Your objective:
In the data below, find the line that contains "Para os componentes" and the line that contains "Para estilizações no". Copy both, plus every line between them, exactly.

Data excerpts Start Marker

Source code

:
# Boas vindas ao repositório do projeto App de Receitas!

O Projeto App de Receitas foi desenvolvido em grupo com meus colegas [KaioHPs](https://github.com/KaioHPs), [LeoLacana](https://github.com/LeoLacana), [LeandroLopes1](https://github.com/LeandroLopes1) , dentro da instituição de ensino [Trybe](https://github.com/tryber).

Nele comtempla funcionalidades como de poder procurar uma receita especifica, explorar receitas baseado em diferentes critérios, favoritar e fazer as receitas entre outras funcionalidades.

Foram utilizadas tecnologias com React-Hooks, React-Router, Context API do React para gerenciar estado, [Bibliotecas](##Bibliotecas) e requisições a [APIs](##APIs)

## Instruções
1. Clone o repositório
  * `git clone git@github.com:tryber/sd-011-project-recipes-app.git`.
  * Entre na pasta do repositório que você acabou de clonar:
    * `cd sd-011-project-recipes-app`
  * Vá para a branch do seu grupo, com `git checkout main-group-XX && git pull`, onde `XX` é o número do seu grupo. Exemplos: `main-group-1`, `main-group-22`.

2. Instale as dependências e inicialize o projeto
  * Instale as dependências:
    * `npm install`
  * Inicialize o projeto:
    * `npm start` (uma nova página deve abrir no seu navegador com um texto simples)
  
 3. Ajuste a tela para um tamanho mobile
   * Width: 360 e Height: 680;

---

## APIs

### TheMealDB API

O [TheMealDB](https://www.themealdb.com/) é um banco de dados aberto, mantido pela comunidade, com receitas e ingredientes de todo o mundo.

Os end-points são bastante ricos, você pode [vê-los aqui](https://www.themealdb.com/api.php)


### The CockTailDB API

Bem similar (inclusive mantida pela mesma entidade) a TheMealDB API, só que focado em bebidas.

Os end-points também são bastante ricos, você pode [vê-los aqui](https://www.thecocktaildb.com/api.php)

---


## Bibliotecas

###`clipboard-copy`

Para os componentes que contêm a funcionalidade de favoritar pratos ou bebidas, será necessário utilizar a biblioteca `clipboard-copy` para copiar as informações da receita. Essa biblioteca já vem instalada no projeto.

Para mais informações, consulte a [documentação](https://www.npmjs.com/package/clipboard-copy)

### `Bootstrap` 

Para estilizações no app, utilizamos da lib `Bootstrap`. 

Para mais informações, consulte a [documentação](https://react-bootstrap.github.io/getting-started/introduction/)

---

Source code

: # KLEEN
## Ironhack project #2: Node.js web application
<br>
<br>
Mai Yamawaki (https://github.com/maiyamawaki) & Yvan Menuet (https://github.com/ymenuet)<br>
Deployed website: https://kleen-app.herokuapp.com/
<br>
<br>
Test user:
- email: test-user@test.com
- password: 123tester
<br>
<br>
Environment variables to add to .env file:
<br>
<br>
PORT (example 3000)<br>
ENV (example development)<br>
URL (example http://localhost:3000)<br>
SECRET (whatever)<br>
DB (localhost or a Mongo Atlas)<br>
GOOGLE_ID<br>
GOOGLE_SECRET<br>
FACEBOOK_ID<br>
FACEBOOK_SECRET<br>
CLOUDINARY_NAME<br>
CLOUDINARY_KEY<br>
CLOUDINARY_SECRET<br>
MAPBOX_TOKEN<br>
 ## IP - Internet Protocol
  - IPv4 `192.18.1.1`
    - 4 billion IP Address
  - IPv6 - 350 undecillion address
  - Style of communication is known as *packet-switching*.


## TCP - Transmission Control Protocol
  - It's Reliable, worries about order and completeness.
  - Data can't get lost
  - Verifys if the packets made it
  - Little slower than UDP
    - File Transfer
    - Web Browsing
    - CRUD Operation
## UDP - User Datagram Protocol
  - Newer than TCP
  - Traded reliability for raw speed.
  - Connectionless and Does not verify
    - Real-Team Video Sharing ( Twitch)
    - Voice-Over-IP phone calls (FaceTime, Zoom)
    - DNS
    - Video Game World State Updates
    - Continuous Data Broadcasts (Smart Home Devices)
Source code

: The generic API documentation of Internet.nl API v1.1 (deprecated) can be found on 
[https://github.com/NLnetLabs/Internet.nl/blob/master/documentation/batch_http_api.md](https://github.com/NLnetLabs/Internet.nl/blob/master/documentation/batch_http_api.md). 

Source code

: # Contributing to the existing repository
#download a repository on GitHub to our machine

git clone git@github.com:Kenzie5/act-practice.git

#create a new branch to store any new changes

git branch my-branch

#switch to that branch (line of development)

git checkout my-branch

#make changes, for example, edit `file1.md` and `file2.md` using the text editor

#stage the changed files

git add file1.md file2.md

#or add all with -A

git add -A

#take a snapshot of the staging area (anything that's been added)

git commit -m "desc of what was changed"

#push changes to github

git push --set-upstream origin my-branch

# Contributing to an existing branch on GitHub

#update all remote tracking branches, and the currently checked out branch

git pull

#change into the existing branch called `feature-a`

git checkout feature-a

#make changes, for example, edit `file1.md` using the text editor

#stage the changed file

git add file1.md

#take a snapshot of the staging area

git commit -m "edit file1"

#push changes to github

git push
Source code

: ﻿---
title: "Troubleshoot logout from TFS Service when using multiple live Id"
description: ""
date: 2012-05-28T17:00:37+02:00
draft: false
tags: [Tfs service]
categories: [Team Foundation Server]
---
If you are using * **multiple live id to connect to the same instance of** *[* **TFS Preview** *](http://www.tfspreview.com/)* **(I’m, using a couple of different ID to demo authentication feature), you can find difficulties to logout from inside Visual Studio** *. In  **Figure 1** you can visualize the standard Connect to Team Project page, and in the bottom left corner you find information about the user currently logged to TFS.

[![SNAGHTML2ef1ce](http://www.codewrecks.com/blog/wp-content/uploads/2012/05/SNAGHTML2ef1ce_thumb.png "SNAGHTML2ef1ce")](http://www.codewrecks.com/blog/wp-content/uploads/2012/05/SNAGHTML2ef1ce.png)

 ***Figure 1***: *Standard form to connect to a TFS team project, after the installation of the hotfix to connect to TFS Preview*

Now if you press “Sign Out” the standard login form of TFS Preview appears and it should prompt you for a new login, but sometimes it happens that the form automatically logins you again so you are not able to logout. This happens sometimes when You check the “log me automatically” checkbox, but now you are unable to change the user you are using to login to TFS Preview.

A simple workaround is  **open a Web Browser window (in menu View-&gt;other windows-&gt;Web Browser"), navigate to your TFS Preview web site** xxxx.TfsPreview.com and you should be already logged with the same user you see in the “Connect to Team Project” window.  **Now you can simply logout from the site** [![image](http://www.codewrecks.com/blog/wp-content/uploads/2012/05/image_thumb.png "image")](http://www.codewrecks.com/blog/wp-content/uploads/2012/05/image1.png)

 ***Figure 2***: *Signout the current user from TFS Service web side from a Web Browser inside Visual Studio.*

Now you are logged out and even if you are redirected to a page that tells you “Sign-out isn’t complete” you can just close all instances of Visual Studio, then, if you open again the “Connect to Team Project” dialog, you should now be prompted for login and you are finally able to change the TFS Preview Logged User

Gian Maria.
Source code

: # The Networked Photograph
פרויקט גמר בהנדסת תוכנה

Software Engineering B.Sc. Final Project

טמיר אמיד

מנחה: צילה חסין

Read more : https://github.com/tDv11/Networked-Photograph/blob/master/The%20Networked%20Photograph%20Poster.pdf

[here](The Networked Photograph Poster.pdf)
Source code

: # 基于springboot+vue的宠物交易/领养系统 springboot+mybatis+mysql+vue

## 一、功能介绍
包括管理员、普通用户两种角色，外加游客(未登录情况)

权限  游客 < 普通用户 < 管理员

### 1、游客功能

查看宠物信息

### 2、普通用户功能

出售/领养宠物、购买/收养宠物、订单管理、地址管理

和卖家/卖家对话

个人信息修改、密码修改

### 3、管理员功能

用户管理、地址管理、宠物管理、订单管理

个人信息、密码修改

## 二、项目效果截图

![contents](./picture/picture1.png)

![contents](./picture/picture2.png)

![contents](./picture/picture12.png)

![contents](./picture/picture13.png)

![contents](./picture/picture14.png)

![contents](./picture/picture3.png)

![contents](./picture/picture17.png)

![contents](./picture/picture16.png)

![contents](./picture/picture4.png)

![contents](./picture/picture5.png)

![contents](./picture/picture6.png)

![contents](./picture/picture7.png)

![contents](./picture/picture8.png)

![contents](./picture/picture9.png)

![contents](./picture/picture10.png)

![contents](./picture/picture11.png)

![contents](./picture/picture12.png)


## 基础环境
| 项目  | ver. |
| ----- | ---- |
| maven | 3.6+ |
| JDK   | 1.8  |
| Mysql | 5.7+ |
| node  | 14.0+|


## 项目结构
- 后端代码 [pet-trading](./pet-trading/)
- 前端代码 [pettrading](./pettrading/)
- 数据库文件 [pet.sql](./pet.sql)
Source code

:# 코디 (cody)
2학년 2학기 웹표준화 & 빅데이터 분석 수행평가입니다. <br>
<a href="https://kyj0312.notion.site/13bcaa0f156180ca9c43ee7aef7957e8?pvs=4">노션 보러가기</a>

Data excerpts End Marker

The answer:
Para os componentes que contêm a funcionalidade de favoritar pratos ou bebidas, será necessário utilizar a biblioteca `clipboard-copy` para copiar as informações da receita. Essa biblioteca já vem instalada no projeto.

Para mais informações, consulte a [documentação](https://www.npmjs.com/package/clipboard-copy)

### `Bootstrap` 

Para estilizações no app, utilizamos da lib `Bootstrap`. 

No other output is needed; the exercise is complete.